The account of Section 2 developed in my paper answers each prong of this critique.
Section 2 as I have glossed it is not opaque. Like the common law, it leaves much to the discretion of courts, but, fairly read, it also establishes substantive and evidentiary norms to guide the exercise of that discretion. Section 2’s substantive ambition is to remove or compensate for barriers to minority political participation that result from racially biased (prejudiced or stereotyped) decisionmaking by public officials or the majority-group electorate. As an evidentiary matter, plaintiffs should be required to show a “significant likelihood” of bias, but they need to prove it “more likely than not.” These norms, when harnessed to the partnership conception of judicial authority under Section 2, yield answers to the critics’ other complaints.
As for the Constitution, my account of Section 2 is unobjectionable because it requires plaintiffs to make, at a retail level, the same type of significant likelihood showing that the Boerne Court approved as the basis for wholesale congressional overrides of state law. Moreover, the common law understanding of Section 2 gives the courts some flexibility to limit the disruptive effect of the results test through state-interest balancing or by scaling back the statute’s reach in response to racial progress.
The common law conception of Section 2 also positions the courts to recognize and vindicate certain claims that Section 2’s framers did not specifically anticipate, such as depolarization claims. Depolarization litigation would prevent otherwise irremediable constitutional violations–to wit, election outcomes that are unconstitutional because of racially biased voting.
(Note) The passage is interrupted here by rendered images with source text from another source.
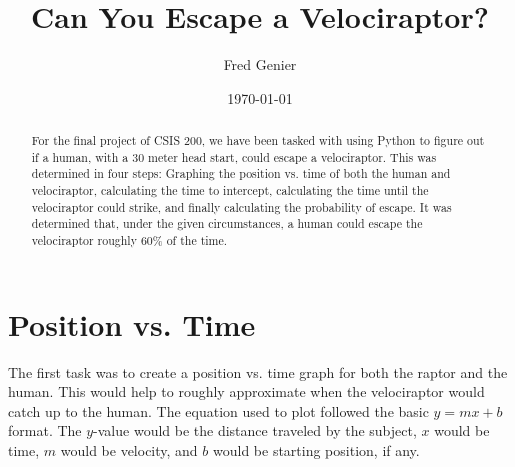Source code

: \documentclass[twocolumn]{revtex4}
\begin{document}
\title{
Can You Escape a Velociraptor?
}

\author{Fred Genier}

\date{\today}

\begin{abstract}
    For the final project of CSIS 200, we have been tasked with using Python to figure out if a human, with a 30 meter head start, could escape a velociraptor. This was determined in four steps: Graphing the position vs. time of both the human and velociraptor, calculating the time to intercept, calculating the time until the velociraptor could strike, and finally calculating the probability of escape. It was determined that, under the given circumstances, a human could escape the velociraptor roughly 60\% of the time.
\end{abstract}

\maketitle

\section{Position vs. Time}

	The first task was to create a position vs. time graph for both the raptor and the human. This would help to roughly approximate when the velociraptor would catch up to the human. The equation used to plot followed the basic $y=mx+b$ format. The $y$-value would be the distance traveled by the subject, $x$ would be time, $m$ would be velocity, and $b$ would be starting position, if any.
	
\end{document}
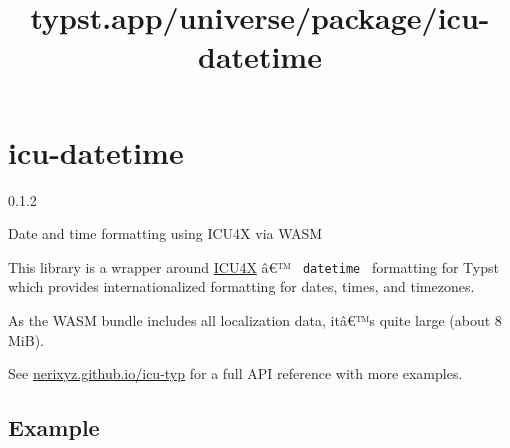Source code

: \title{typst.app/universe/package/icu-datetime}

\label{banner}
\section{icu-datetime}\label{icu-datetime}

{ 0.1.2 }

Date and time formatting using ICU4X via WASM

\label{readme}
This library is a wrapper around
\href{https://github.com/unicode-org/icu4x}{ICU4X} â€™
\texttt{\ datetime\ } formatting for Typst which provides
internationalized formatting for dates, times, and timezones.

As the WASM bundle includes all localization data, itâ€™s quite large
(about 8 MiB).

See \href{https://nerixyz.github.io/icu-typ}{nerixyz.github.io/icu-typ}
for a full API reference with more examples.

\subsection{Example}\label{example}

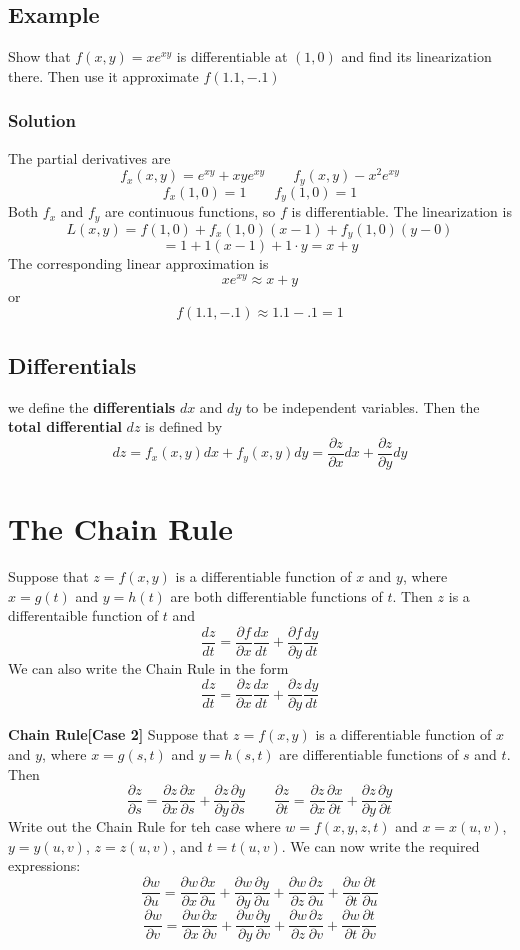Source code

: \subsection*{Example}
Show that $f(x,y) = xe^{xy}$ is differentiable at $(1,0)$ and find its linearization there. Then use it approximate $f(1.1,-.1)$
\subsubsection*{Solution}
The partial derivatives are $$f_x(x,y) = e^{xy} + xye^{xy}\qquad f_y(x,y) - x^2e^{xy}$$
$$f_x(1,0) = 1\qquad f_y(1,0) = 1$$ Both $f_x$ and $f_y$ are continuous functions, so $f$ is differentiable. The linearization is 
$$L(x,y) = f(1,0) + f_x(1,0)(x-1) + f_y(1,0)(y-0)$$ $$= 1 + 1(x-1) + 1\cdot y = x + y$$
The corresponding linear approximation is $$xe^{xy}\approx x + y$$ or $$f(1.1, -.1)\approx 1.1 - .1 = 1$$
\subsection*{Differentials}
we define the \textbf{differentials} $dx$ and $dy$ to be independent variables. Then the \textbf{total differential} $dz$ is defined by
$$dz = f_x(x,y)dx + f_y(x,y)dy = \frac{\partial z}{\partial x}dx + \frac{\partial z}{\partial y}dy$$

\section{The Chain Rule}
Suppose that $z = f(x,y)$ is a differentiable function of $x$ and $y$, where $x = g(t)$ and $y = h(t)$ are both differentiable functions of $t$. Then $z$ is a differentaible function of $t$ and
$$\frac{dz}{dt} = \frac{\partial f }{\partial x}\frac{dx}{dt} + \frac{\partial f}{\partial y}\frac{dy}{dt}$$
We can also write the Chain Rule in the form $$\frac{dz}{dt} = \frac{\partial z}{\partial x}\frac{dx}{dt} + \frac{\partial z}{\partial y}\frac{dy}{dt}$$

\textbf{Chain Rule[Case 2]} Suppose that $z = f(x,y)$ is a differentiable function of $x$ and $y$, where $x = g(s,t)$ and $y = h(s,t)$ are differentiable functions of $s$ and $t$. Then
$$\frac{\partial z}{\partial s} = \frac{\partial z}{\partial x}\frac{\partial x}{\partial s} + \frac{\partial z}{\partial y}\frac{\partial y}{\partial s}\qquad \frac{\partial z}{\partial t} = \frac{\partial z}{\partial x}\frac{\partial x}{\partial t} + \frac{\partial z}{\partial y}\frac{\partial y}{\partial t}$$
Write out the Chain Rule for teh case where $w = f(x,y,z,t)$ and $x = x(u,v)$, $y = y(u,v)$, $z = z(u,v)$, and $t = t(u,v)$.
We can now write the required expressions: 
$$\frac{\partial w}{\partial u} = \frac{\partial w}{\partial x}\frac{\partial x}{\partial u} + \frac{\partial w}{\partial y}\frac{\partial y}{\partial u} + \frac{\partial w}{\partial z}\frac{\partial z}{\partial u} + \frac{\partial w}{\partial t}\frac{\partial t}{\partial u}$$
$$\frac{\partial w}{\partial v} = \frac{\partial w}{\partial x}\frac{\partial x}{\partial v} + \frac{\partial w}{\partial y}\frac{\partial y}{\partial v} + \frac{\partial w}{\partial z}\frac{\partial z}{\partial v} + \frac{\partial w}{\partial t}\frac{\partial t}{\partial v}$$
As such, it would solidify the status of Section 2 as a reasonable exercise of congressional enforcement authority. The recognition of depolarization claims would also remove any lingering doubts about whether Section 2 advances the VRA’s ambition to “hasten the waning of racism in American politics.”
But much remains to be worked out. My paper says little about how depolarization litigation could be managed or what electoral arrangements would likely prove vulnerable. (Hint: in richer informational environments, voters rely less on racial cues and stereotypes.) My paper suggests that Section 2 precedents grounded on the constitutional avoidance canon are ripe for overruling, but it does not consider whether any of these precedents might be justified on other grounds. My paper notes some circuit splits that my account of Section 2 can help to resolve, but I only briefly sketch the resolutions. Finally, my paper says little about how my conception of Section 2 comports with the Supreme Court’s interpretations of the results test to date, except to note that the Court never followed the protocol understanding of Section 2, and that the Court’s decisions leave open the question of what harms Section 2 should be understood to guard against.
In closing, I’d like to thank Rick Hasen for inviting me to excerpt and summarize my paper as a series of blog posts. I welcome your questions and comments.